Work instruction: Check each line of the material, and show the ones that include the word "rangle".

Provided information:
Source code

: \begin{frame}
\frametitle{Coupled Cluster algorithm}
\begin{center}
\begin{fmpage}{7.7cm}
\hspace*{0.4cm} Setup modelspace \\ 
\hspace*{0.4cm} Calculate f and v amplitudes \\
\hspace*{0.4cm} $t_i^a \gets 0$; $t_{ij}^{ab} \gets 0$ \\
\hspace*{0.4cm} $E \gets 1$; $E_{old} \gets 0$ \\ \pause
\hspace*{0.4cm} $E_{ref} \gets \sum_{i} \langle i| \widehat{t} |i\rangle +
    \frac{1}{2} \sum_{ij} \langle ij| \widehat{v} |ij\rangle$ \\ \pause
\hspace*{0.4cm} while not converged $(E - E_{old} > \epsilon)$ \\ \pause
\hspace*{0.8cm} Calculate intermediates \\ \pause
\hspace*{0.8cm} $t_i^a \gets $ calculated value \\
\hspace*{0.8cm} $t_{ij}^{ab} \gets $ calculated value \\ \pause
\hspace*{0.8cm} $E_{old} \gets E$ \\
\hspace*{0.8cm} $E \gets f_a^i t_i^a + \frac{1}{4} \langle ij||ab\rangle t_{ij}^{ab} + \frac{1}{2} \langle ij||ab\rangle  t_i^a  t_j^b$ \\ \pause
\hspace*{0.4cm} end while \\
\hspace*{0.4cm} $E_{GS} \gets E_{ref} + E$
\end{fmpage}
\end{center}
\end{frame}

Answer to the exercise:
\hspace*{0.4cm} $E_{ref} \gets \sum_{i} \langle i| \widehat{t} |i\rangle +
    \frac{1}{2} \sum_{ij} \langle ij| \widehat{v} |ij\rangle$ \\ \pause
\hspace*{0.8cm} $E \gets f_a^i t_i^a + \frac{1}{4} \langle ij||ab\rangle t_{ij}^{ab} + \frac{1}{2} \langle ij||ab\rangle  t_i^a  t_j^b$ \\ \pause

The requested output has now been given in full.